> _WORK TO BE COMPLETED_
Every entry below must be reproduced exactly.

= = = =

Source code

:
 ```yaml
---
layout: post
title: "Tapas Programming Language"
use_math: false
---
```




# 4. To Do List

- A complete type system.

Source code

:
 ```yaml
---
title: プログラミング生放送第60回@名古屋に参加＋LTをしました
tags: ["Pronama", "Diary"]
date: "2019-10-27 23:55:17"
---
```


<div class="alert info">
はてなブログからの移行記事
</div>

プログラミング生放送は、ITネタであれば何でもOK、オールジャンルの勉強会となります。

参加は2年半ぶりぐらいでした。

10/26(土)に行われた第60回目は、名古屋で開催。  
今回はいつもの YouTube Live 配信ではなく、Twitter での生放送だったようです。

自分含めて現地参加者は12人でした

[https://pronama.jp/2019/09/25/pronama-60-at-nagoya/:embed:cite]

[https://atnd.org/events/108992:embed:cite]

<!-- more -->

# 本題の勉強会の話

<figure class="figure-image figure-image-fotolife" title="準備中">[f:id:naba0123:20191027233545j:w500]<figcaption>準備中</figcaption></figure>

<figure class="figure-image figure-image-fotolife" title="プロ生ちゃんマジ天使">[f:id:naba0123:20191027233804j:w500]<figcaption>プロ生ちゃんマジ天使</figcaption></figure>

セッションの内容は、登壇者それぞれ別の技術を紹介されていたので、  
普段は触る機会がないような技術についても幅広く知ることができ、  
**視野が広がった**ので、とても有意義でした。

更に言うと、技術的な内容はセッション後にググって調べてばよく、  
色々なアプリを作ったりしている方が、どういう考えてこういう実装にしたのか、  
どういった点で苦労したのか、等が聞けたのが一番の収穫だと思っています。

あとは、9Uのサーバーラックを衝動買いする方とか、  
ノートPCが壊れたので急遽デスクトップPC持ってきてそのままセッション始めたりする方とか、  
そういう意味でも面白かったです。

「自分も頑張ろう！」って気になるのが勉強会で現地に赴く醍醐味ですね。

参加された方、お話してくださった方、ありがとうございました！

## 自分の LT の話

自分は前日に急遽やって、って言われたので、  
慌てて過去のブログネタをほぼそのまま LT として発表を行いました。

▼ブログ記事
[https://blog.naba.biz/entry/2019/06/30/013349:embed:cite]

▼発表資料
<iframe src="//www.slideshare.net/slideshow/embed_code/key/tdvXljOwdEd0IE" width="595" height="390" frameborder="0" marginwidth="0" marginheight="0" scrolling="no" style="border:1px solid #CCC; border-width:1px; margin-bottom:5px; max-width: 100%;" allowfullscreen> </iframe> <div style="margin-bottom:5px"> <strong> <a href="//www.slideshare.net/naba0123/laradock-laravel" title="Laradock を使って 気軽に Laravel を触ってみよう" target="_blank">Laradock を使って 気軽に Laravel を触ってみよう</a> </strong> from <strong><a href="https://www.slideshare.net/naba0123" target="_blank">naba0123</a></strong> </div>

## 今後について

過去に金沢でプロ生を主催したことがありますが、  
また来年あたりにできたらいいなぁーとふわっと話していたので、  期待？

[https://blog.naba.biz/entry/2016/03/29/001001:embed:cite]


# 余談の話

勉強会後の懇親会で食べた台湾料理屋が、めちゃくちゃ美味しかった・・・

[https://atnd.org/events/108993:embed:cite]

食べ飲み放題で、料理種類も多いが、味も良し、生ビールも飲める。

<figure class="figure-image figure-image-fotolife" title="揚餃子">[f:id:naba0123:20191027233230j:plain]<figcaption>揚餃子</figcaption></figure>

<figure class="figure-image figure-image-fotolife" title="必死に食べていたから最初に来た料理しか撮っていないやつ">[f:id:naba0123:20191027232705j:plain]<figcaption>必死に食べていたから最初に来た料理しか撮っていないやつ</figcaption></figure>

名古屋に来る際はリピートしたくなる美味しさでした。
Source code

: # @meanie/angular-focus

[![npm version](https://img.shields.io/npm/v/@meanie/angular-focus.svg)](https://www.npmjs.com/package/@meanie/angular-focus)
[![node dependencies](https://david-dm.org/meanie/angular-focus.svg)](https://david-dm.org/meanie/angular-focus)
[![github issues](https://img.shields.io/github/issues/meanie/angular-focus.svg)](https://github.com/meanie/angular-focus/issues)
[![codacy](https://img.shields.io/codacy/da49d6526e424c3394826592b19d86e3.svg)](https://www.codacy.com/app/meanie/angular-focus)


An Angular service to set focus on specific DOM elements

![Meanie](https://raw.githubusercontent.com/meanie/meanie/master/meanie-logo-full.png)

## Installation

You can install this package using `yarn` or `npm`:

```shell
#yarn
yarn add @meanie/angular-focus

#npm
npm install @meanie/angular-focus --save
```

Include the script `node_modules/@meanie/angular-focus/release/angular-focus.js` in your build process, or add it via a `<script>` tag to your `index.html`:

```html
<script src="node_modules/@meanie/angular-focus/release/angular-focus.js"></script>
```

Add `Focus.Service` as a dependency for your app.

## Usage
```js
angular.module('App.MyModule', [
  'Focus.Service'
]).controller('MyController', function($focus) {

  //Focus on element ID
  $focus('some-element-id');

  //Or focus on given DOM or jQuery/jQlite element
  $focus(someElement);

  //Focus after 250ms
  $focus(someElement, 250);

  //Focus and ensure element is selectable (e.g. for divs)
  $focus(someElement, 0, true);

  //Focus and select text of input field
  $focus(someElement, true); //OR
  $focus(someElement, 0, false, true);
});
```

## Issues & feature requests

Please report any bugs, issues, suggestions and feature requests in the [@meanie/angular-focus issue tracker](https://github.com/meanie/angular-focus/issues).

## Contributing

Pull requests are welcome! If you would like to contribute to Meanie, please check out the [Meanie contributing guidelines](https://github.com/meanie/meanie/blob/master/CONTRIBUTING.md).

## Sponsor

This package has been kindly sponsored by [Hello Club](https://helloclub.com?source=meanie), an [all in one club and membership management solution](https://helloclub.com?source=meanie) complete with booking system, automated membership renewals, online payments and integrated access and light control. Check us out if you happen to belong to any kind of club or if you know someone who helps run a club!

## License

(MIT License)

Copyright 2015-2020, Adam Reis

= = = =

> _WRITTEN ANSWER_
Source code

:
 ```yaml
---
layout: post
title: "Tapas Programming Language"
use_math: false
---
```




# 4. To Do List

- A complete type system.

Source code

:
 ```yaml
---
title: プログラミング生放送第60回@名古屋に参加＋LTをしました
tags: ["Pronama", "Diary"]
date: "2019-10-27 23:55:17"
---
```


<div class="alert info">
はてなブログからの移行記事
</div>

プログラミング生放送は、ITネタであれば何でもOK、オールジャンルの勉強会となります。

参加は2年半ぶりぐらいでした。

10/26(土)に行われた第60回目は、名古屋で開催。  
今回はいつもの YouTube Live 配信ではなく、Twitter での生放送だったようです。

自分含めて現地参加者は12人でした

[https://pronama.jp/2019/09/25/pronama-60-at-nagoya/:embed:cite]

[https://atnd.org/events/108992:embed:cite]

<!-- more -->

# 本題の勉強会の話

<figure class="figure-image figure-image-fotolife" title="準備中">[f:id:naba0123:20191027233545j:w500]<figcaption>準備中</figcaption></figure>

<figure class="figure-image figure-image-fotolife" title="プロ生ちゃんマジ天使">[f:id:naba0123:20191027233804j:w500]<figcaption>プロ生ちゃんマジ天使</figcaption></figure>

セッションの内容は、登壇者それぞれ別の技術を紹介されていたので、  
普段は触る機会がないような技術についても幅広く知ることができ、  
**視野が広がった**ので、とても有意義でした。

更に言うと、技術的な内容はセッション後にググって調べてばよく、  
色々なアプリを作ったりしている方が、どういう考えてこういう実装にしたのか、  
どういった点で苦労したのか、等が聞けたのが一番の収穫だと思っています。

あとは、9Uのサーバーラックを衝動買いする方とか、  
ノートPCが壊れたので急遽デスクトップPC持ってきてそのままセッション始めたりする方とか、  
そういう意味でも面白かったです。

「自分も頑張ろう！」って気になるのが勉強会で現地に赴く醍醐味ですね。

参加された方、お話してくださった方、ありがとうございました！

## 自分の LT の話

自分は前日に急遽やって、って言われたので、  
慌てて過去のブログネタをほぼそのまま LT として発表を行いました。

▼ブログ記事
[https://blog.naba.biz/entry/2019/06/30/013349:embed:cite]

▼発表資料
<iframe src="//www.slideshare.net/slideshow/embed_code/key/tdvXljOwdEd0IE" width="595" height="390" frameborder="0" marginwidth="0" marginheight="0" scrolling="no" style="border:1px solid #CCC; border-width:1px; margin-bottom:5px; max-width: 100%;" allowfullscreen> </iframe> <div style="margin-bottom:5px"> <strong> <a href="//www.slideshare.net/naba0123/laradock-laravel" title="Laradock を使って 気軽に Laravel を触ってみよう" target="_blank">Laradock を使って 気軽に Laravel を触ってみよう</a> </strong> from <strong><a href="https://www.slideshare.net/naba0123" target="_blank">naba0123</a></strong> </div>

## 今後について

過去に金沢でプロ生を主催したことがありますが、  
また来年あたりにできたらいいなぁーとふわっと話していたので、  期待？

[https://blog.naba.biz/entry/2016/03/29/001001:embed:cite]


# 余談の話

勉強会後の懇親会で食べた台湾料理屋が、めちゃくちゃ美味しかった・・・

[https://atnd.org/events/108993:embed:cite]

食べ飲み放題で、料理種類も多いが、味も良し、生ビールも飲める。

<figure class="figure-image figure-image-fotolife" title="揚餃子">[f:id:naba0123:20191027233230j:plain]<figcaption>揚餃子</figcaption></figure>

<figure class="figure-image figure-image-fotolife" title="必死に食べていたから最初に来た料理しか撮っていないやつ">[f:id:naba0123:20191027232705j:plain]<figcaption>必死に食べていたから最初に来た料理しか撮っていないやつ</figcaption></figure>

名古屋に来る際はリピートしたくなる美味しさでした。
Source code

: # @meanie/angular-focus

[![npm version](https://img.shields.io/npm/v/@meanie/angular-focus.svg)](https://www.npmjs.com/package/@meanie/angular-focus)
[![node dependencies](https://david-dm.org/meanie/angular-focus.svg)](https://david-dm.org/meanie/angular-focus)
[![github issues](https://img.shields.io/github/issues/meanie/angular-focus.svg)](https://github.com/meanie/angular-focus/issues)
[![codacy](https://img.shields.io/codacy/da49d6526e424c3394826592b19d86e3.svg)](https://www.codacy.com/app/meanie/angular-focus)


An Angular service to set focus on specific DOM elements

![Meanie](https://raw.githubusercontent.com/meanie/meanie/master/meanie-logo-full.png)

## Installation

You can install this package using `yarn` or `npm`:

```shell
#yarn
yarn add @meanie/angular-focus

#npm
npm install @meanie/angular-focus --save
```

Include the script `node_modules/@meanie/angular-focus/release/angular-focus.js` in your build process, or add it via a `<script>` tag to your `index.html`:

```html
<script src="node_modules/@meanie/angular-focus/release/angular-focus.js"></script>
```

Add `Focus.Service` as a dependency for your app.

## Usage
```js
angular.module('App.MyModule', [
  'Focus.Service'
]).controller('MyController', function($focus) {

  //Focus on element ID
  $focus('some-element-id');

  //Or focus on given DOM or jQuery/jQlite element
  $focus(someElement);

  //Focus after 250ms
  $focus(someElement, 250);

  //Focus and ensure element is selectable (e.g. for divs)
  $focus(someElement, 0, true);

  //Focus and select text of input field
  $focus(someElement, true); //OR
  $focus(someElement, 0, false, true);
});
```

## Issues & feature requests

Please report any bugs, issues, suggestions and feature requests in the [@meanie/angular-focus issue tracker](https://github.com/meanie/angular-focus/issues).

## Contributing

Pull requests are welcome! If you would like to contribute to Meanie, please check out the [Meanie contributing guidelines](https://github.com/meanie/meanie/blob/master/CONTRIBUTING.md).

## Sponsor

This package has been kindly sponsored by [Hello Club](https://helloclub.com?source=meanie), an [all in one club and membership management solution](https://helloclub.com?source=meanie) complete with booking system, automated membership renewals, online payments and integrated access and light control. Check us out if you happen to belong to any kind of club or if you know someone who helps run a club!

## License

(MIT License)

Copyright 2015-2020, Adam Reis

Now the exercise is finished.